§ ASSIGNMENT
Reproduce the full set of records verbatim.

-- STUDY MATERIAL follows --

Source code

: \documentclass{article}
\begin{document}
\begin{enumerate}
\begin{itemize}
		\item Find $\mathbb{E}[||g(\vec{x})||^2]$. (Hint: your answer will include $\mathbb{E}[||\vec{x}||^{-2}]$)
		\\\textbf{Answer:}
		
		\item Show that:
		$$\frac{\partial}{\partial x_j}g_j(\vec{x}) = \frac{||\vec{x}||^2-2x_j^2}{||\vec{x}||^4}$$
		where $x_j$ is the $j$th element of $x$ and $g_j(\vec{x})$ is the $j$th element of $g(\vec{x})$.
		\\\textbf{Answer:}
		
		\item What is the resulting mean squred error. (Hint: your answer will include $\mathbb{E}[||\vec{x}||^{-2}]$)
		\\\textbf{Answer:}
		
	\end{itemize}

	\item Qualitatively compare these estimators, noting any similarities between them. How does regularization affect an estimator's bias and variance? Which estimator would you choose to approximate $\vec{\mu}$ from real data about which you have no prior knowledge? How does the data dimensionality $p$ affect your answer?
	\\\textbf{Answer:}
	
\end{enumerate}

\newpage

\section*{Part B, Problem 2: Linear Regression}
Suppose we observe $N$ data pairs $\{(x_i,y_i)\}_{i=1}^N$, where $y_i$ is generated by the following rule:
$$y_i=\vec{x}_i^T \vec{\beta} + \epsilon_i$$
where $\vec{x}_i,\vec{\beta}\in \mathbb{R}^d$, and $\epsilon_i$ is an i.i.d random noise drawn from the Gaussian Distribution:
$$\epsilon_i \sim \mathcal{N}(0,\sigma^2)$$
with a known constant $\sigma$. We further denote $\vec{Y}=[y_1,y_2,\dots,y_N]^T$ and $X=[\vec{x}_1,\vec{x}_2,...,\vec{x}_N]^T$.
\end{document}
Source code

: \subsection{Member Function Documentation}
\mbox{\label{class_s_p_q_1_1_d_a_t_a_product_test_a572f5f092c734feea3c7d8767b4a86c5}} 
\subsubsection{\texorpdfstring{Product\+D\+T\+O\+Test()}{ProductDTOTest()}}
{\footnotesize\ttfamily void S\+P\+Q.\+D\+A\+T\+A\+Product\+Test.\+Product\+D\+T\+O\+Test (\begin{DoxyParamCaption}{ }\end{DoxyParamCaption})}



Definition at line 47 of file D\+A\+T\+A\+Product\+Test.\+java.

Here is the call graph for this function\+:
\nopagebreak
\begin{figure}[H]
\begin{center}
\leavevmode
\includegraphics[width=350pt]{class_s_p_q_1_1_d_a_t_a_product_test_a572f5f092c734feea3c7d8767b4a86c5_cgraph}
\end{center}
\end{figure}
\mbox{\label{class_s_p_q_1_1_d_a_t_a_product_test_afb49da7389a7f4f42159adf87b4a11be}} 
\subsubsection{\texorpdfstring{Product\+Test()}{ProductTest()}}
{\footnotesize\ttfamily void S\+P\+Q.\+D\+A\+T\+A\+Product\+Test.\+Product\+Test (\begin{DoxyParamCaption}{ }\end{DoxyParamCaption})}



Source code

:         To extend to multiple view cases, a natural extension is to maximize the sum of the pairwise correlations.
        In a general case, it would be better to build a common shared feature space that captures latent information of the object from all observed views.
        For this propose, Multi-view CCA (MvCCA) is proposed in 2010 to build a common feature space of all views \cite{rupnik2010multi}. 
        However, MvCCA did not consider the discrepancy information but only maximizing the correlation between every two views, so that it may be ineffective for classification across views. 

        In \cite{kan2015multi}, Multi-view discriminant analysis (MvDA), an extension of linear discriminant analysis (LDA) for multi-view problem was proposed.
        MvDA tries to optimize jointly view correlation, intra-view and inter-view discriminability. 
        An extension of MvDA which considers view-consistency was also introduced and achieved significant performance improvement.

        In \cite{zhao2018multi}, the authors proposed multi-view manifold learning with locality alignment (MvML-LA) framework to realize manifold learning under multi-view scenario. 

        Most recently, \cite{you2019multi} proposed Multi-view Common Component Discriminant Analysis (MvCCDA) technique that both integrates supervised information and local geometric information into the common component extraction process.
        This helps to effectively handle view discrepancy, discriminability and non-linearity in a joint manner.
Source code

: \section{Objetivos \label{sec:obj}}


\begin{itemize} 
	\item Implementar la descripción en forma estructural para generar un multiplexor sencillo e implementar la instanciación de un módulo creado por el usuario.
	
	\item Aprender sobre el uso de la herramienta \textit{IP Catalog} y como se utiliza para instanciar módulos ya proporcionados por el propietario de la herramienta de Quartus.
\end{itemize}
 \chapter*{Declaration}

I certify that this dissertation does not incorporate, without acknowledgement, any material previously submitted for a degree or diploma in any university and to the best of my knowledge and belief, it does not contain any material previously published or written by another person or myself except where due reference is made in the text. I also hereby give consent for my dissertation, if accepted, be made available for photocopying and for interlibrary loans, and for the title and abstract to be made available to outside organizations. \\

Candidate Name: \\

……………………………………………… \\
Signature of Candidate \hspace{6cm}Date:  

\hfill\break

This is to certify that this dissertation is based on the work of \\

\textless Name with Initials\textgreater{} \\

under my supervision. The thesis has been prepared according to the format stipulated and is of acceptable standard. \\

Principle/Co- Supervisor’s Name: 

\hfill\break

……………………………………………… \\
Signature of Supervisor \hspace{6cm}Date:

-- STUDY MATERIAL concluded --

§ ANSWER
Source code

: \documentclass{article}
\begin{document}
\begin{enumerate}
\begin{itemize}
		\item Find $\mathbb{E}[||g(\vec{x})||^2]$. (Hint: your answer will include $\mathbb{E}[||\vec{x}||^{-2}]$)
		\\\textbf{Answer:}
		
		\item Show that:
		$$\frac{\partial}{\partial x_j}g_j(\vec{x}) = \frac{||\vec{x}||^2-2x_j^2}{||\vec{x}||^4}$$
		where $x_j$ is the $j$th element of $x$ and $g_j(\vec{x})$ is the $j$th element of $g(\vec{x})$.
		\\\textbf{Answer:}
		
		\item What is the resulting mean squred error. (Hint: your answer will include $\mathbb{E}[||\vec{x}||^{-2}]$)
		\\\textbf{Answer:}
		
	\end{itemize}

	\item Qualitatively compare these estimators, noting any similarities between them. How does regularization affect an estimator's bias and variance? Which estimator would you choose to approximate $\vec{\mu}$ from real data about which you have no prior knowledge? How does the data dimensionality $p$ affect your answer?
	\\\textbf{Answer:}
	
\end{enumerate}

\newpage

\section*{Part B, Problem 2: Linear Regression}
Suppose we observe $N$ data pairs $\{(x_i,y_i)\}_{i=1}^N$, where $y_i$ is generated by the following rule:
$$y_i=\vec{x}_i^T \vec{\beta} + \epsilon_i$$
where $\vec{x}_i,\vec{\beta}\in \mathbb{R}^d$, and $\epsilon_i$ is an i.i.d random noise drawn from the Gaussian Distribution:
$$\epsilon_i \sim \mathcal{N}(0,\sigma^2)$$
with a known constant $\sigma$. We further denote $\vec{Y}=[y_1,y_2,\dots,y_N]^T$ and $X=[\vec{x}_1,\vec{x}_2,...,\vec{x}_N]^T$.
\end{document}
Source code

: \subsection{Member Function Documentation}
\mbox{\label{class_s_p_q_1_1_d_a_t_a_product_test_a572f5f092c734feea3c7d8767b4a86c5}} 
\subsubsection{\texorpdfstring{Product\+D\+T\+O\+Test()}{ProductDTOTest()}}
{\footnotesize\ttfamily void S\+P\+Q.\+D\+A\+T\+A\+Product\+Test.\+Product\+D\+T\+O\+Test (\begin{DoxyParamCaption}{ }\end{DoxyParamCaption})}



Definition at line 47 of file D\+A\+T\+A\+Product\+Test.\+java.

Here is the call graph for this function\+:
\nopagebreak
\begin{figure}[H]
\begin{center}
\leavevmode
\includegraphics[width=350pt]{class_s_p_q_1_1_d_a_t_a_product_test_a572f5f092c734feea3c7d8767b4a86c5_cgraph}
\end{center}
\end{figure}
\mbox{\label{class_s_p_q_1_1_d_a_t_a_product_test_afb49da7389a7f4f42159adf87b4a11be}} 
\subsubsection{\texorpdfstring{Product\+Test()}{ProductTest()}}
{\footnotesize\ttfamily void S\+P\+Q.\+D\+A\+T\+A\+Product\+Test.\+Product\+Test (\begin{DoxyParamCaption}{ }\end{DoxyParamCaption})}



Source code

:         To extend to multiple view cases, a natural extension is to maximize the sum of the pairwise correlations.
        In a general case, it would be better to build a common shared feature space that captures latent information of the object from all observed views.
        For this propose, Multi-view CCA (MvCCA) is proposed in 2010 to build a common feature space of all views \cite{rupnik2010multi}. 
        However, MvCCA did not consider the discrepancy information but only maximizing the correlation between every two views, so that it may be ineffective for classification across views. 

        In \cite{kan2015multi}, Multi-view discriminant analysis (MvDA), an extension of linear discriminant analysis (LDA) for multi-view problem was proposed.
        MvDA tries to optimize jointly view correlation, intra-view and inter-view discriminability. 
        An extension of MvDA which considers view-consistency was also introduced and achieved significant performance improvement.

        In \cite{zhao2018multi}, the authors proposed multi-view manifold learning with locality alignment (MvML-LA) framework to realize manifold learning under multi-view scenario. 

        Most recently, \cite{you2019multi} proposed Multi-view Common Component Discriminant Analysis (MvCCDA) technique that both integrates supervised information and local geometric information into the common component extraction process.
        This helps to effectively handle view discrepancy, discriminability and non-linearity in a joint manner.
Source code

: \section{Objetivos \label{sec:obj}}


\begin{itemize} 
	\item Implementar la descripción en forma estructural para generar un multiplexor sencillo e implementar la instanciación de un módulo creado por el usuario.
	
	\item Aprender sobre el uso de la herramienta \textit{IP Catalog} y como se utiliza para instanciar módulos ya proporcionados por el propietario de la herramienta de Quartus.
\end{itemize}
 \chapter*{Declaration}

I certify that this dissertation does not incorporate, without acknowledgement, any material previously submitted for a degree or diploma in any university and to the best of my knowledge and belief, it does not contain any material previously published or written by another person or myself except where due reference is made in the text. I also hereby give consent for my dissertation, if accepted, be made available for photocopying and for interlibrary loans, and for the title and abstract to be made available to outside organizations. \\

Candidate Name: \\

……………………………………………… \\
Signature of Candidate \hspace{6cm}Date:  

\hfill\break

This is to certify that this dissertation is based on the work of \\

\textless Name with Initials\textgreater{} \\

under my supervision. The thesis has been prepared according to the format stipulated and is of acceptable standard. \\

Principle/Co- Supervisor’s Name: 

\hfill\break

……………………………………………… \\
Signature of Supervisor \hspace{6cm}Date:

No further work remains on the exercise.